Data excerpts →
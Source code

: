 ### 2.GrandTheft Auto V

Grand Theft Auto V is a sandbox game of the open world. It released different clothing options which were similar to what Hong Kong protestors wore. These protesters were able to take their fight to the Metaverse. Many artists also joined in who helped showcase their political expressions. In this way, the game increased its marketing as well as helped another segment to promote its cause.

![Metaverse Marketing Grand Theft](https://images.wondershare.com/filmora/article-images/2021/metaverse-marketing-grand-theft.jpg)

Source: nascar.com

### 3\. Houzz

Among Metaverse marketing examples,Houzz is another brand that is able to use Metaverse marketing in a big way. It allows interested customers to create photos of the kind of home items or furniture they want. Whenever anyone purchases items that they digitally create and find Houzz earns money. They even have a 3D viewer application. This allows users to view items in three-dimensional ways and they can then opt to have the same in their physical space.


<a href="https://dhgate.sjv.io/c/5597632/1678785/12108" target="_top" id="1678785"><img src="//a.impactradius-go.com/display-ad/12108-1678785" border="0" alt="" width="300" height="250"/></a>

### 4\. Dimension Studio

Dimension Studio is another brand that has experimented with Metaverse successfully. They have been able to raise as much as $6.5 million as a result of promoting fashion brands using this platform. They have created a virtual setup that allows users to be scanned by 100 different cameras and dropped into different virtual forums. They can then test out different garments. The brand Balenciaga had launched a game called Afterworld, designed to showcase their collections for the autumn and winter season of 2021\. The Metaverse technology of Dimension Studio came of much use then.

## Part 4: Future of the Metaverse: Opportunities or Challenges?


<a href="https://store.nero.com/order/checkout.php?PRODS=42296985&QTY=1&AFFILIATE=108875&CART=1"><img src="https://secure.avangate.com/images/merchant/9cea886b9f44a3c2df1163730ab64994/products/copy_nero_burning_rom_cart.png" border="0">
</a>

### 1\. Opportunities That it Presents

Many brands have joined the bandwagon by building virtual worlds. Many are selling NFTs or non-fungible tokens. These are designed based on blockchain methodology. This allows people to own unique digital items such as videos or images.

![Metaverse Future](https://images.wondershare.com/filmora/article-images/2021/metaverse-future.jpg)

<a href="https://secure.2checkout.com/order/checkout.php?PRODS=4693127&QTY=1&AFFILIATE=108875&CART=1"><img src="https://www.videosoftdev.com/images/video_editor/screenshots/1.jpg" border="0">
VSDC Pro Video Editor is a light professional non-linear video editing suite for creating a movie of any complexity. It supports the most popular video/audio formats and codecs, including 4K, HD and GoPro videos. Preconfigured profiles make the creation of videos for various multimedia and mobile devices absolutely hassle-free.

Brief → For each line of the entries that contains the word "joined", make a copy.

Response box →
Grand Theft Auto V is a sandbox game of the open world. It released different clothing options which were similar to what Hong Kong protestors wore. These protesters were able to take their fight to the Metaverse. Many artists also joined in who helped showcase their political expressions. In this way, the game increased its marketing as well as helped another segment to promote its cause.
Many brands have joined the bandwagon by building virtual worlds. Many are selling NFTs or non-fungible tokens. These are designed based on blockchain methodology. This allows people to own unique digital items such as videos or images.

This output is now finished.